▶ [Saved entries]
========================================

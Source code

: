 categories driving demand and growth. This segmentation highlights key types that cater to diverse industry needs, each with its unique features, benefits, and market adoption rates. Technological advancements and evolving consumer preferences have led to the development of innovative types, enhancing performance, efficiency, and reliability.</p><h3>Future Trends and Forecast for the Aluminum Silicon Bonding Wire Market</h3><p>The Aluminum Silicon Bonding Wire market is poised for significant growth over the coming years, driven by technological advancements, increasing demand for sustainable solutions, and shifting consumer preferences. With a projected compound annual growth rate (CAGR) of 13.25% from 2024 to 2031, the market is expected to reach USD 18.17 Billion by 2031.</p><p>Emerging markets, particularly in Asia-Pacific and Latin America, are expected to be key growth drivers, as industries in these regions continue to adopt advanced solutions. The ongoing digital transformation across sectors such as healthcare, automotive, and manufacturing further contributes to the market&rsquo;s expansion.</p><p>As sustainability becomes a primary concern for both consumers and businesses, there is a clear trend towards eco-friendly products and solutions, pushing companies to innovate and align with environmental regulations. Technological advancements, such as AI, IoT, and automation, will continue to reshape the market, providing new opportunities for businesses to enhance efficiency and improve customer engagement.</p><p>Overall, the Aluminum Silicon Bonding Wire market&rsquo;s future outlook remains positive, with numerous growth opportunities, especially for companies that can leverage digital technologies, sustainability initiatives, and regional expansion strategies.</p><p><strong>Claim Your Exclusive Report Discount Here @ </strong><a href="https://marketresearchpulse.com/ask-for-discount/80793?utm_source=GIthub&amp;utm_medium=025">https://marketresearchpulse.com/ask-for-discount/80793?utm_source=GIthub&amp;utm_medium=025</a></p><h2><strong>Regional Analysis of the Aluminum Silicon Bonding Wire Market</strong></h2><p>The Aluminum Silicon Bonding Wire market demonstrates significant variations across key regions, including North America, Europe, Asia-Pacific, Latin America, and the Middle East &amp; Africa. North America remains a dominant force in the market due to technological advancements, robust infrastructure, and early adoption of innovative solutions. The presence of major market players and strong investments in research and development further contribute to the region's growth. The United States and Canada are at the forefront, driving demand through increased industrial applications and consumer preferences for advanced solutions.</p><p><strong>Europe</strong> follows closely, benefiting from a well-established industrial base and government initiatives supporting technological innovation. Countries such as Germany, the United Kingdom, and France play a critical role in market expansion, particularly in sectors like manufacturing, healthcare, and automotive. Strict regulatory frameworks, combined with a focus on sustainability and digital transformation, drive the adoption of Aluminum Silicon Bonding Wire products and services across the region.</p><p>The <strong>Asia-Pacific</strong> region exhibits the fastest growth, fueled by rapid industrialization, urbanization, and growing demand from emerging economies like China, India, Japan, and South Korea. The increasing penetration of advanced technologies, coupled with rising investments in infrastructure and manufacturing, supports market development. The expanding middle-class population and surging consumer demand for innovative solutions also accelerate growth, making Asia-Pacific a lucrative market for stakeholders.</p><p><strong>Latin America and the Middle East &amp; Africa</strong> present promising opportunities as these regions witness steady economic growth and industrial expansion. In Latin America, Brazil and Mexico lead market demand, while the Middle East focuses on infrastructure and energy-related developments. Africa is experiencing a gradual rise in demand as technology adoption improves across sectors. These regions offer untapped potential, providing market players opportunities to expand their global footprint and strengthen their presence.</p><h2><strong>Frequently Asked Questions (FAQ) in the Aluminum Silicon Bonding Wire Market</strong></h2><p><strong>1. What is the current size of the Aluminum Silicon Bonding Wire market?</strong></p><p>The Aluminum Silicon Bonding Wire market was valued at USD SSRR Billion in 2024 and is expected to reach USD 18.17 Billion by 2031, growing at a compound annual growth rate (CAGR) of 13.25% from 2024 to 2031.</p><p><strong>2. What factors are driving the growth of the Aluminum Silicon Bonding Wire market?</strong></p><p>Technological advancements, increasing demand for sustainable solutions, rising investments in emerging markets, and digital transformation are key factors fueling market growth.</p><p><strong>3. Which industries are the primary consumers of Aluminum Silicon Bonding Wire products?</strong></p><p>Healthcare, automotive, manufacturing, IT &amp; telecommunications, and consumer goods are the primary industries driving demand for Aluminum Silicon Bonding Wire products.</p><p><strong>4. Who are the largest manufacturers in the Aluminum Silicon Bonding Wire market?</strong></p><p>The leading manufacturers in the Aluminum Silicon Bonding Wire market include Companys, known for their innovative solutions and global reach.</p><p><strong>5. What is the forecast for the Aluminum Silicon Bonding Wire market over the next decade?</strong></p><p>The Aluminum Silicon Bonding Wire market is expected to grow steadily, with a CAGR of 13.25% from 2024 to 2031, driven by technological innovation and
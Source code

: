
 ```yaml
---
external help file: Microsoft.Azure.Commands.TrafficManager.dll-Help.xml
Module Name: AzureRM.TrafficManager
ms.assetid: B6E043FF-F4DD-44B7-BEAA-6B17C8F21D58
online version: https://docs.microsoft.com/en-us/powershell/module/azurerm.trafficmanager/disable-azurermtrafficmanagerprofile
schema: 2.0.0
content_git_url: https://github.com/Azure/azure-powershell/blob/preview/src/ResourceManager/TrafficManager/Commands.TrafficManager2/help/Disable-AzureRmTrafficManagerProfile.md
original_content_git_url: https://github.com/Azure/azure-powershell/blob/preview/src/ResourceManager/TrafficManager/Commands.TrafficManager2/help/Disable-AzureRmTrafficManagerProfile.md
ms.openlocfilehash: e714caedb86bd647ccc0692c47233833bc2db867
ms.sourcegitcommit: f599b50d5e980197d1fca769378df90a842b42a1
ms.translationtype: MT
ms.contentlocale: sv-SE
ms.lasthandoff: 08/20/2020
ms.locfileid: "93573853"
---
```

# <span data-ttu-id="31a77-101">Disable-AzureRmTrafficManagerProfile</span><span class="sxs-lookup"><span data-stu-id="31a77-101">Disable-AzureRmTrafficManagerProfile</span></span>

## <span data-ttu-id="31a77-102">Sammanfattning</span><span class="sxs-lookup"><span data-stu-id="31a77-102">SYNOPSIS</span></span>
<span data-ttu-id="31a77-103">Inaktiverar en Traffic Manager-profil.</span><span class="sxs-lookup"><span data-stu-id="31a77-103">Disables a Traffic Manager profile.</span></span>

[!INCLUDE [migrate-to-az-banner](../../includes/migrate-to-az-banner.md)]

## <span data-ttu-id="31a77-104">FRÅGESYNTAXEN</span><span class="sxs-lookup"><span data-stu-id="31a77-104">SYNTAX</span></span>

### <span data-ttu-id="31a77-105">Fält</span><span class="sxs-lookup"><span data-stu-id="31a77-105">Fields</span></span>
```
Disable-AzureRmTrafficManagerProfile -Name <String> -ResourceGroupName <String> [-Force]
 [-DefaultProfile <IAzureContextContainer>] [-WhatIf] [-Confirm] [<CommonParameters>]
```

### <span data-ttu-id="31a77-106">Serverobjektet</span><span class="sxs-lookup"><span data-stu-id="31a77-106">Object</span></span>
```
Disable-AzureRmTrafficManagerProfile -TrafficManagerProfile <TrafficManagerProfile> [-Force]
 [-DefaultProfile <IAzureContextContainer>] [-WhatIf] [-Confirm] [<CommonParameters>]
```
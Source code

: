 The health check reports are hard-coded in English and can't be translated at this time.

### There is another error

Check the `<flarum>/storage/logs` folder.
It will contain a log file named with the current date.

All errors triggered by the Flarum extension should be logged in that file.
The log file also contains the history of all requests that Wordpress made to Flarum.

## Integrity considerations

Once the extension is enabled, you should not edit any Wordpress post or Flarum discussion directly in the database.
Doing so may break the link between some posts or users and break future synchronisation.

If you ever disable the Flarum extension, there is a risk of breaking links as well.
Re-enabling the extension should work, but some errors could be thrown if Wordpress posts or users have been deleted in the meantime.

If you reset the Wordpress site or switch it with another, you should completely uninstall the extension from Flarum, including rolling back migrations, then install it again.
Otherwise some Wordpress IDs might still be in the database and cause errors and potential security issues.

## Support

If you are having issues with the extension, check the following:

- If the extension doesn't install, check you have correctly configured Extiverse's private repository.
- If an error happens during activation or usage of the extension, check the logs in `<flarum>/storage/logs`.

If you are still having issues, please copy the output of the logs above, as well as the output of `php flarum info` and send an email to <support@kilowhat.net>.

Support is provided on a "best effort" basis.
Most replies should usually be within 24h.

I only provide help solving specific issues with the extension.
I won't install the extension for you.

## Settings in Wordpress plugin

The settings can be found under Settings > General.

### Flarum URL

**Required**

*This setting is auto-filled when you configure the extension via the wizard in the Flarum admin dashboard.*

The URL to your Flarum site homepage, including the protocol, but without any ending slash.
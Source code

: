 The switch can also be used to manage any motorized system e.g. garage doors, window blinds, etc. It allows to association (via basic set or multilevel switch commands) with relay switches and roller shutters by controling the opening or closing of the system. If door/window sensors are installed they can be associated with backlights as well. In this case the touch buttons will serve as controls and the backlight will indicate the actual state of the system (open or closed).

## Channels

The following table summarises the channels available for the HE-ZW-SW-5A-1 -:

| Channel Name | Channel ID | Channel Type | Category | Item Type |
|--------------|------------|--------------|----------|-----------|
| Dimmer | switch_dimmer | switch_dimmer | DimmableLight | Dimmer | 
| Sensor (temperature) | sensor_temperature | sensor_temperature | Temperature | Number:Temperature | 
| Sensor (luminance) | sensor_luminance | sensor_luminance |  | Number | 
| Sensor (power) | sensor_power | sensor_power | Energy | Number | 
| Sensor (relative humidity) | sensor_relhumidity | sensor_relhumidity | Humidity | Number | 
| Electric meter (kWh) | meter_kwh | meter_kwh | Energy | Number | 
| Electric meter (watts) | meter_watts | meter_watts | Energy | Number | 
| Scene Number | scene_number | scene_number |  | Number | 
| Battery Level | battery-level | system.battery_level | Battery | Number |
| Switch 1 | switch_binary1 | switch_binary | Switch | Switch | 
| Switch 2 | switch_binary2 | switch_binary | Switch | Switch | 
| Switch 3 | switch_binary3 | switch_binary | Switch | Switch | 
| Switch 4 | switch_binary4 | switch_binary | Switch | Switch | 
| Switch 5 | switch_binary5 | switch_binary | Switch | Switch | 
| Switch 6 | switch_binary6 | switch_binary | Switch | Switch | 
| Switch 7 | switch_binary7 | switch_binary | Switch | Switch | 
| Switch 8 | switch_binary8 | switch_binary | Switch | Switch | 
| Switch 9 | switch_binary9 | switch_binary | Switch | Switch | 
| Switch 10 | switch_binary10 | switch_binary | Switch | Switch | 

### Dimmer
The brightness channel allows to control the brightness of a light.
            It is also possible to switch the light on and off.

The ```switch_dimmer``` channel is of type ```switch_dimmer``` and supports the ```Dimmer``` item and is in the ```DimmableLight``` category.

========================================

▶ [WORK REQUEST] Which lines above hold the string "users"? Copy each of them.

▶ [TASK RESULT]
Doing so may break the link between some posts or users and break future synchronisation.
Re-enabling the extension should work, but some errors could be thrown if Wordpress posts or users have been deleted in the meantime.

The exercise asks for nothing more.